2020年のポッキーの日・・・ 現在 1 日
1が並んでたらポッキーの日でいいはず
11月11日がポッキーの日だというのならば、当然1月1日や1月11日、11月1日だってポッキーの日になっていいはずだ。1月11日なんかはポッキーがとプリッツが3本しかなくて物足りないのでは?という疑問を抱いた方もいるかとは思うが、ポッキーとプリッツが3本あれば三角形を作ることができるので、窓に取り付ければビルの窓によくあるアレを再現することができてとても嬉しい。
消防隊はアレがある窓から建物に入るらしいので、ポッキーでアレを作る場合は消防隊が突入してきた場合に渡す手土産を準備しておこう。
というわけで、1月1日、1月11日、11月1日の3日が新たにポッキーの日と認定された。
2020年のポッキーの日・・・ 現在 4 日
でも、まだ足りないような気がする。現状、年に4回しかポッキーの日が訪れない。年4回と言ったらドラえもんの1時間スペシャルが放送される頻度と全く同じだ。特別な内容ではなく単純に二倍長いドラえもんよりポッキーのほうがたくさん見たいのは明白(ドラえもんファンの皆様ごめんなさい)。あまりにも頻度が少なすぎると言わざるを得ないだろう。
日付を限界突破する
今年の2月19日はポッキーの日だ。何故かというと…この日は2019年11月1日から数えて110日後、すなわち2019年11月111日にあたるから。
ポッキーとプリッツがあわせて5本になった。5本もあればホームベースの形を作れるので、野球をすることができる。非常に嬉しい。
ほかにも、
2020年4月20日は2020年1月111日になる。
このように、1月または11月の日付に無理やり変換したときに日付の部分に1が連続して出てくる日もポッキーの日に認定してあげよう。
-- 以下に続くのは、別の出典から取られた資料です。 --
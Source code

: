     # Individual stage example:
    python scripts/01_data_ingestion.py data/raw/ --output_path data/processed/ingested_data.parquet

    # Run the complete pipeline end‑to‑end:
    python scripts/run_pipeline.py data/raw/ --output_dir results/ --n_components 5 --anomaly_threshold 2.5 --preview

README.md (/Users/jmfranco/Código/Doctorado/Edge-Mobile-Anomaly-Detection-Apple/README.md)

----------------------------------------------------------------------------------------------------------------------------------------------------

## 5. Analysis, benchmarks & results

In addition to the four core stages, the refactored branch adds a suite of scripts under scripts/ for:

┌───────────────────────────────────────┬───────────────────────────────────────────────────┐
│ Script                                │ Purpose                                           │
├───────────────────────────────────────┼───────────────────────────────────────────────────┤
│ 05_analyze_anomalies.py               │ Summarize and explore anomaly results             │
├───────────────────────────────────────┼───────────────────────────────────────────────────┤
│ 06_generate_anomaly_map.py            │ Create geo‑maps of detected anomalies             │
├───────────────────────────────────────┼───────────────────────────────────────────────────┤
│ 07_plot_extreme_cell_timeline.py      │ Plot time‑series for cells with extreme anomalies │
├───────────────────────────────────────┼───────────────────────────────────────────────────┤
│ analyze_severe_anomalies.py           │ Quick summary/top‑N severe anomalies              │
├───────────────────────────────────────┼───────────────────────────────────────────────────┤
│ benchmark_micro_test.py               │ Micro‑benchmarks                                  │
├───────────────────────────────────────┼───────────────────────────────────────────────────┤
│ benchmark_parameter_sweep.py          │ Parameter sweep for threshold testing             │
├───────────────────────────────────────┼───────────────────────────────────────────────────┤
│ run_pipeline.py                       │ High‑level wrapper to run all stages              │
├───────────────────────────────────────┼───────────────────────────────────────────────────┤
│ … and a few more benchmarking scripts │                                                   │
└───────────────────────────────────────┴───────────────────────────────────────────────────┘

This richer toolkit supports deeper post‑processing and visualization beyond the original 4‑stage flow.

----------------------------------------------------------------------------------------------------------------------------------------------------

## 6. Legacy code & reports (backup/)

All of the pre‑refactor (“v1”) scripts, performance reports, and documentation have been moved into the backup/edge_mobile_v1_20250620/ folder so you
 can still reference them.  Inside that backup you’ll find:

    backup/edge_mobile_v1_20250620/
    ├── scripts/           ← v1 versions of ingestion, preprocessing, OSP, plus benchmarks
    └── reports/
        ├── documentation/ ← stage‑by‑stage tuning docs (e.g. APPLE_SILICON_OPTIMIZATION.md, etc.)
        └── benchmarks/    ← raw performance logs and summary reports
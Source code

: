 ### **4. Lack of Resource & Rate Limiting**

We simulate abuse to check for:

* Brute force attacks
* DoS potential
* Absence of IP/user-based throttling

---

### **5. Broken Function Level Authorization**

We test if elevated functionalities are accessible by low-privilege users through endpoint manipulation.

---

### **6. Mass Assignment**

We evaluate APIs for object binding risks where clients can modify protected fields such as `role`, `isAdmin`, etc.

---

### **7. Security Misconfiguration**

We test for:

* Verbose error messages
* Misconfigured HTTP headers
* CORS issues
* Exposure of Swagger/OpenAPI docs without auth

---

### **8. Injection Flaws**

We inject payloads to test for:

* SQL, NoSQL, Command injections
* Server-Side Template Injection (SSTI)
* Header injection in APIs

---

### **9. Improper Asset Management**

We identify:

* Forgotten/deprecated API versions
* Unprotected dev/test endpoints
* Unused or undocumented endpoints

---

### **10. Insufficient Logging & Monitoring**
1月1111日や11月11111日みたいな感じだ。ちなみに111月や1111月についても考えようか迷ったが、13月以降のひと月の日数が30日か31日か決められないのでこっちを調べるのはやめておいた。
2020年のポッキーの日・・・ 現在 6 日
全部調べる
計算サイトがあるのでひとつひとつ調べていけば一応調べることは可能だが、1日、11日、111日、1111日、11111日……とすべての日付について調べるのはあまりにも無理がある。というわけで、自動化した。
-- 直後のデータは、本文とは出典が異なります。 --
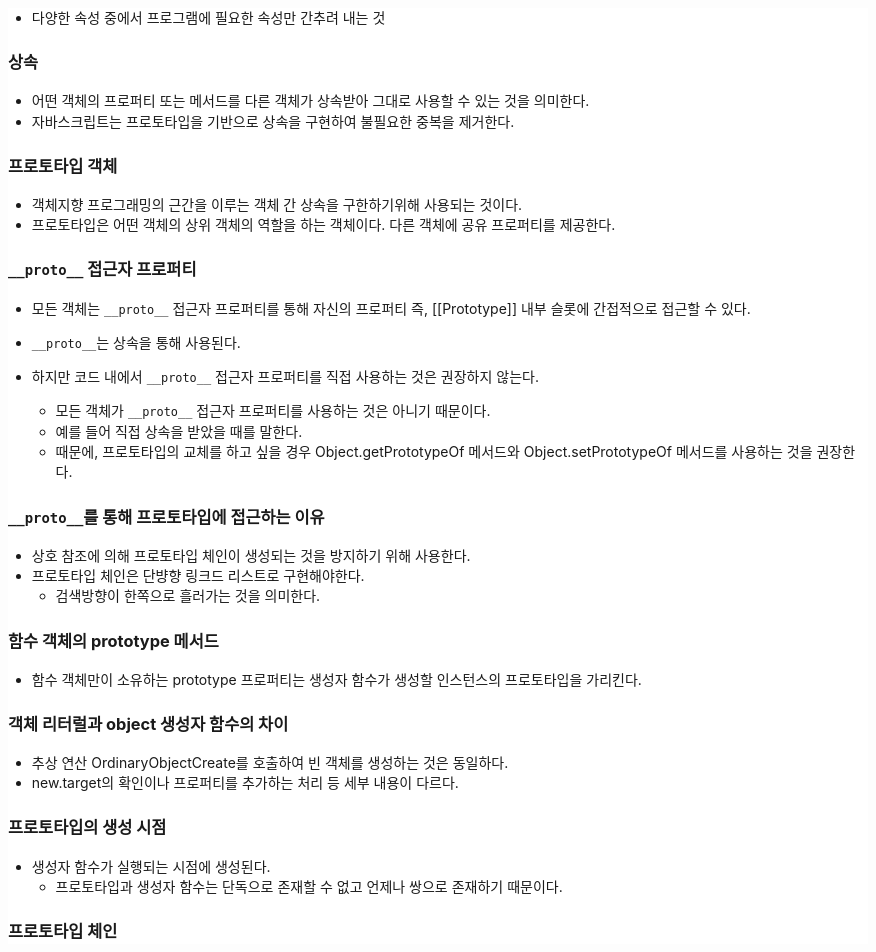 - 다양한 속성 중에서 프로그램에 필요한 속성만 간추려 내는 것



### 상속

- 어떤 객체의 프로퍼티 또는 메서드를 다른 객체가 상속받아 그대로 사용할 수 있는 것을 의미한다.
- 자바스크립트는 프로토타입을 기반으로 상속을 구현하여 불필요한 중복을 제거한다.



### 프로토타입 객체

- 객체지향 프로그래밍의 근간을 이루는 객체 간 상속을 구한하기위해 사용되는 것이다.
- 프로토타입은 어떤 객체의 상위 객체의 역할을 하는 객체이다. 다른 객체에 공유 프로퍼티를 제공한다.



### `__proto__` 접근자 프로퍼티

- 모든 객체는 `__proto__` 접근자 프로퍼티를 통해 자신의 프로퍼티 즉, [[Prototype]] 내부 슬롯에 간접적으로 접근할 수 있다.

- `__proto__`는 상속을 통해 사용된다.
- 하지만 코드 내에서 `__proto__` 접근자 프로퍼티를 직접 사용하는 것은 권장하지 않는다.
  - 모든 객체가 `__proto__` 접근자 프로퍼티를 사용하는 것은 아니기 때문이다.
  - 예를 들어 직접 상속을 받았을 때를 말한다.
  - 때문에, 프로토타입의 교체를 하고 싶을 경우 Object.getPrototypeOf 메서드와  Object.setPrototypeOf 메서드를 사용하는 것을 권장한다.



### `__proto__`를 통해 프로토타입에 접근하는 이유

- 상호 참조에 의해 프로토타입 체인이 생성되는 것을 방지하기 위해 사용한다.
- 프로토타입 체인은 단뱡향 링크드 리스트로 구현해야한다.
  - 검색방향이 한쪽으로 흘러가는 것을 의미한다.



### 함수 객체의 prototype 메서드

- 함수 객체만이 소유하는 prototype 프로퍼티는 생성자 함수가 생성할 인스턴스의 프로토타입을 가리킨다.



### 객체 리터럴과 object 생성자 함수의 차이

- 추상 연산 OrdinaryObjectCreate를 호출하여 빈 객체를 생성하는 것은 동일하다.
- new.target의 확인이나 프로퍼티를 추가하는 처리 등 세부 내용이 다르다.



### 프로토타입의 생성 시점

- 생성자 함수가 실행되는 시점에 생성된다.
  - 프로토타입과 생성자 함수는 단독으로 존재할 수 없고 언제나 쌍으로 존재하기 때문이다.



### 프로토타입 체인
import datetime def main(): Result = [] #XXXX年1月repunit日と、XXXX年11月Repunit日について一致を調べる RepunitDelta = [datetime.timedelta(days = repunit) for repunit in (0,10,110,1110,11110,111110)] for y in range(1,2021): JanOrig = datetime.date(year=y,month=1,day=1) NovOrig = datetime.date(year=y,month=11,day=1) for RD in RepunitDelta:#日付の差分 JanRes = JanOrig + RD NovRes = NovOrig + RD if JanRes.year==2020: result = (f"{JanRes}は{JanOrig.year}年{JanOrig.month}月{RD.days+1}日") Result.append((JanRes,result)) if NovRes.year==2020: result = (f"{NovRes}は{NovOrig.year}年{NovOrig.month}月{RD.days+1}日") Result.append((NovRes,result)) Result.sort(key = lambda x:x[0]) for r in Result: print(r[1]) if __name__ == "__main__": main()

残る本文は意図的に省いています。